La messe : un mémorial.
"Faites ceci en mémoire de moi".
"Chaque fois que vous mangez ce pain et buvez à cette coupe, vous annoncez la mort du Seigneur jusqu'à ce qu'il vienne". (1 Corinthiens 11, 26)
"Voilà pourquoi, Seigneur, nous célébrons aujourd'hui le mémorial de notre rédemption : en rappelant la mort de Jésus Christ et sa descente au séjour des morts, en proclamant sa résurrection et son ascension à ta droite dans le ciel, en attendant aussi qu'il vienne dans la gloire, nous t'offrons son corps et son sang, le sacrifice qui est digne de toi et qui sauve le monde" (Prière eucharistique 4)
En un sens, Jésus n'innove rien. La messe, comme mémorial d'un fait unique dans notre histoire (la Passion-Résurrection du Seigneur), est un héritage juif. Au soir du Jeudi Saint, Jésus célèbre la Cène comme le mémorial de la pâque ; et au cours du repas, donnant le pain à manger, le vin à boire comme signes de son corps livré, de son sang versé par amour pour nous, il demande simplement de refaire cela "en mémoire" de lui. Il fait du repas eucharistique un mémorial. Il demande simplement d'accomplir en souvenir de lui un geste que l'on était accoutumé à faire : un repas à portée religieuse (car chez les Juifs tout repas ordinaire se déroulait dans une atmosphère pascale).
Mémorial = re-présenter.
Nous voici donc en train de célébrer l'Eucharistie, une fois de plus. Il est important, bien plus même : indispensable, de la célébrer comme le mémorial de la Pâque du Seigneur. Relire ce que je disais au début de la mémoire : elle concerne, en même temps que le souvenir d'un événement passé, un fait actuel: c'est aujourd'hui que Jésus fait le passage de la mort à la vie. De plus elle est re-connaissance : je reconnais comme actuel l'amour de Dieu pour nous, amour qui va jusqu'à donner sa vie, et je manifeste ma reconnaissance en disant merci (en grec eucharistô). Enfin, elle me fait envisager l'avenir : si le Royaume de Dieu est déjà manifesté dans l'eucharistie, il n'est pas encore pleinement réalisé. Je vis dans l'attente du retour du Seigneur.

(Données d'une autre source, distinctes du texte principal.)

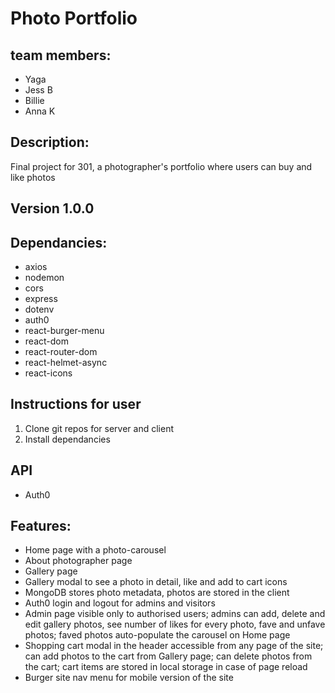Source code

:# Photo Portfolio

## team members:

- Yaga
- Jess B
- Billie
- Anna K

## Description:

Final project for 301, a photographer's portfolio where users can buy and like photos

## Version 1.0.0

## Dependancies:

- axios
- nodemon
- cors
- express
- dotenv
- auth0
- react-burger-menu
- react-dom
- react-router-dom
- react-helmet-async
- react-icons

## Instructions for user

1. Clone git repos for server and client
2. Install dependancies

## API

- Auth0
  
## Features:

- Home page with a photo-carousel
- About photographer page
- Gallery page
- Gallery modal to see a photo in detail, like and add to cart icons
- MongoDB stores photo metadata, photos are stored in the client
- Auth0 login and logout for admins and visitors
- Admin page visible only to authorised users; admins can add, delete and edit gallery photos, see number of likes for every photo, fave and unfave photos; faved photos auto-populate the carousel on Home page
- Shopping cart modal in the header accessible from any page of the site; can add photos to the cart from Gallery page; can delete photos from the cart; cart items are stored in local storage in case of page reload
- Burger site nav menu for mobile version of the site
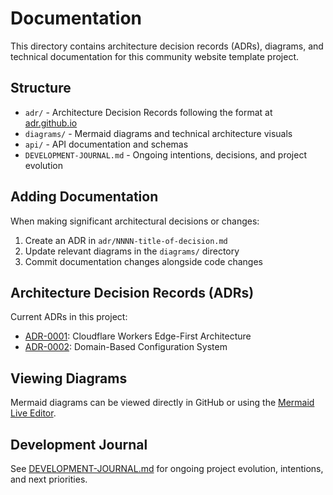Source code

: # Documentation

This directory contains architecture decision records (ADRs), diagrams, and technical documentation for this community website template project.

## Structure

- `adr/` - Architecture Decision Records following the format at [adr.github.io](https://adr.github.io/)
- `diagrams/` - Mermaid diagrams and technical architecture visuals  
- `api/` - API documentation and schemas
- `DEVELOPMENT-JOURNAL.md` - Ongoing intentions, decisions, and project evolution

## Adding Documentation

When making significant architectural decisions or changes:

1. Create an ADR in `adr/NNNN-title-of-decision.md`
2. Update relevant diagrams in the `diagrams/` directory
3. Commit documentation changes alongside code changes

## Architecture Decision Records (ADRs)

Current ADRs in this project:

- [ADR-0001](adr/0001-cloudflare-workers-edge-architecture.md): Cloudflare Workers Edge-First Architecture
- [ADR-0002](adr/0002-domain-based-configuration-system.md): Domain-Based Configuration System

## Viewing Diagrams

Mermaid diagrams can be viewed directly in GitHub or using the [Mermaid Live Editor](https://mermaid.live/).

## Development Journal

See [DEVELOPMENT-JOURNAL.md](DEVELOPMENT-JOURNAL.md) for ongoing project evolution, intentions, and next priorities.

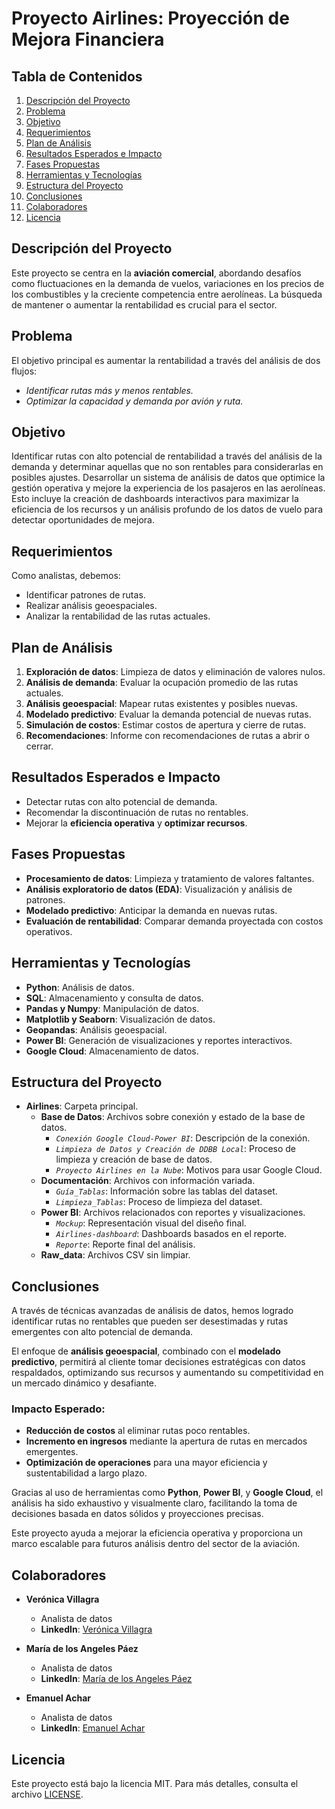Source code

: # Proyecto Airlines: Proyección de Mejora Financiera

## Tabla de Contenidos
1. [Descripción del Proyecto](#descripción-del-proyecto)
2. [Problema](#problema)
3. [Objetivo](#objetivo)
4. [Requerimientos](#requerimientos)
5. [Plan de Análisis](#plan-de-análisis)
6. [Resultados Esperados e Impacto](#resultados-esperados-e-impacto)
7. [Fases Propuestas](#fases-propuestas)
8. [Herramientas y Tecnologías](#herramientas-y-tecnologías)
9. [Estructura del Proyecto](#estructura-del-proyecto)
10. [Conclusiones](#conclusiones)
11. [Colaboradores](#colaboradores)
12. [Licencia](#licencia)

## Descripción del Proyecto
Este proyecto se centra en la **aviación comercial**, abordando desafíos como fluctuaciones en la demanda de vuelos, variaciones en los precios de los combustibles y la creciente competencia entre aerolíneas. La búsqueda de mantener o aumentar la rentabilidad es crucial para el sector.

## Problema
El objetivo principal es aumentar la rentabilidad a través del análisis de dos flujos:
- *Identificar rutas más y menos rentables.*
- *Optimizar la capacidad y demanda por avión y ruta.*

## Objetivo
Identificar rutas con alto potencial de rentabilidad a través del análisis de la demanda y determinar aquellas que no son rentables para considerarlas en posibles ajustes. Desarrollar un sistema de análisis de datos que optimice la gestión operativa y mejore la experiencia de los pasajeros en las aerolíneas. Esto incluye la creación de dashboards interactivos para maximizar la eficiencia de los recursos y un análisis profundo de los datos de vuelo para detectar oportunidades de mejora. 

## Requerimientos
Como analistas, debemos:
- Identificar patrones de rutas.
- Realizar análisis geoespaciales.
- Analizar la rentabilidad de las rutas actuales.

## Plan de Análisis
1. **Exploración de datos**: Limpieza de datos y eliminación de valores nulos.
2. **Análisis de demanda**: Evaluar la ocupación promedio de las rutas actuales.
3. **Análisis geoespacial**: Mapear rutas existentes y posibles nuevas.
4. **Modelado predictivo**: Evaluar la demanda potencial de nuevas rutas.
5. **Simulación de costos**: Estimar costos de apertura y cierre de rutas.
6. **Recomendaciones**: Informe con recomendaciones de rutas a abrir o cerrar.

## Resultados Esperados e Impacto
- Detectar rutas con alto potencial de demanda.
- Recomendar la discontinuación de rutas no rentables.
- Mejorar la **eficiencia operativa** y **optimizar recursos**.

## Fases Propuestas
- **Procesamiento de datos**: Limpieza y tratamiento de valores faltantes.
- **Análisis exploratorio de datos (EDA)**: Visualización y análisis de patrones.
- **Modelado predictivo**: Anticipar la demanda en nuevas rutas.
- **Evaluación de rentabilidad**: Comparar demanda proyectada con costos operativos.

## Herramientas y Tecnologías
- **Python**: Análisis de datos.
- **SQL**: Almacenamiento y consulta de datos.
- **Pandas y Numpy**: Manipulación de datos.
- **Matplotlib y Seaborn**: Visualización de datos.
- **Geopandas**: Análisis geoespacial.
- **Power BI**: Generación de visualizaciones y reportes interactivos.
- **Google Cloud**: Almacenamiento de datos.

## Estructura del Proyecto
- **Airlines**: Carpeta principal.
  - **Base de Datos**: Archivos sobre conexión y estado de la base de datos.
    - *`Conexión Google Cloud-Power BI`*: Descripción de la conexión.
    - *`Limpieza de Datos y Creación de DDBB Local`*: Proceso de limpieza y creación de base de datos.
    - *`Proyecto Airlines en la Nube`*: Motivos para usar Google Cloud.
  - **Documentación**: Archivos con información variada.
    - *`Guía_Tablas`*: Información sobre las tablas del dataset.
    - *`Limpieza_Tablas`*: Proceso de limpieza del dataset.
  - **Power BI**: Archivos relacionados con reportes y visualizaciones.
    - *`Mockup`*: Representación visual del diseño final.
    - *`Airlines-dashboard`*: Dashboards basados en el reporte.
    - *`Reporte`*: Reporte final del análisis.
  - **Raw_data**: Archivos CSV sin limpiar.

## Conclusiones 

A través de técnicas avanzadas de análisis de datos, hemos logrado identificar rutas no rentables que pueden ser desestimadas y rutas emergentes con alto potencial de demanda. 

El enfoque de **análisis geoespacial**, combinado con el **modelado predictivo**, permitirá al cliente tomar decisiones estratégicas con datos respaldados, optimizando sus recursos y aumentando su competitividad en un mercado dinámico y desafiante.

### Impacto Esperado:
- **Reducción de costos** al eliminar rutas poco rentables.
- **Incremento en ingresos** mediante la apertura de rutas en mercados emergentes.
- **Optimización de operaciones** para una mayor eficiencia y sustentabilidad a largo plazo.

Gracias al uso de herramientas como **Python**, **Power BI**, y **Google Cloud**, el análisis ha sido exhaustivo y visualmente claro, facilitando la toma de decisiones basada en datos sólidos y proyecciones precisas.

Este proyecto ayuda a mejorar la eficiencia operativa y proporciona un marco escalable para futuros análisis dentro del sector de la aviación.

## Colaboradores
- **Verónica Villagra**  
  - Analista de datos
  - **LinkedIn**: [Verónica Villagra](https://www.linkedin.com/in/veronica-villagra)

- **María de los Angeles Páez**  
  - Analista de datos
  - **LinkedIn**: [María de los Angeles Páez](https://www.linkedin.com/in/maria-de-los-angeles-paez)

- **Emanuel Achar**  
  - Analista de datos
  - **LinkedIn**: [Emanuel Achar](https://www.linkedin.com/in/emanuel-achar)

## Licencia
Este proyecto está bajo la licencia MIT. Para más detalles, consulta el archivo [LICENSE](LICENSE).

Un peuple qui fait mémoire.
Passé, présent et avenir sont concentrés dans une même action. Le Christ, fixé dans un flash-résurrection, au moment essentiel du don de lui-même ; et nous-mêmes, faisant mémoire certes, mais pour actualiser l'événement sauveur. Le récit que nous faisons à chaque eucharistie n'est pas le récit d'un passé, mais la proclamation d'une présence actuelle et éternelle.
"L'Eucharistie fait l’Église". Identité, projet, relation, peuple : la mémoire crée tout cela. Se souvenir, c'est agir. La parole laisse le souvenir dans le passé. Elle nous invite à vivre l'aujourd'hui de Dieu en hommes sauvés, ressuscités.
Cela devrait se voir, même sur nos visages (et à plus forte raison dans nos vies), chaque fois que nous "faisons mémoire".